What the exercise asks
The answer must consist of every line below containing "sudo".

** Opening Data for review block **

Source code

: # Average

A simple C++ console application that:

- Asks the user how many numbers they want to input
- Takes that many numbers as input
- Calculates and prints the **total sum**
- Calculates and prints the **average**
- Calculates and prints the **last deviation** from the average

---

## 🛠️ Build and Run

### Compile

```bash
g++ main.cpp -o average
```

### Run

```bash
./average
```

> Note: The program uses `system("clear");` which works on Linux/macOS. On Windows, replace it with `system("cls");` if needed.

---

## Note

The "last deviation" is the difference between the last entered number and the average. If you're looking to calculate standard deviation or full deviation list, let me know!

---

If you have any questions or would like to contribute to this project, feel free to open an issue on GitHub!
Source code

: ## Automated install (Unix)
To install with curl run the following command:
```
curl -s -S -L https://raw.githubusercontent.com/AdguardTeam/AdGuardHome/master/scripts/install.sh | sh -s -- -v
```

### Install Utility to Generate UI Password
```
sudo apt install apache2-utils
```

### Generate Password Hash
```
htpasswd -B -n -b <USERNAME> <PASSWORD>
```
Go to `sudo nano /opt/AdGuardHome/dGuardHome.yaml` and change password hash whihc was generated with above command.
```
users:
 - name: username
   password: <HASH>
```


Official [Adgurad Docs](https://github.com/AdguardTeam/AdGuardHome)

** Closing Data for review block **

Response to this exercise
sudo apt install apache2-utils
Go to `sudo nano /opt/AdGuardHome/dGuardHome.yaml` and change password hash whihc was generated with above command.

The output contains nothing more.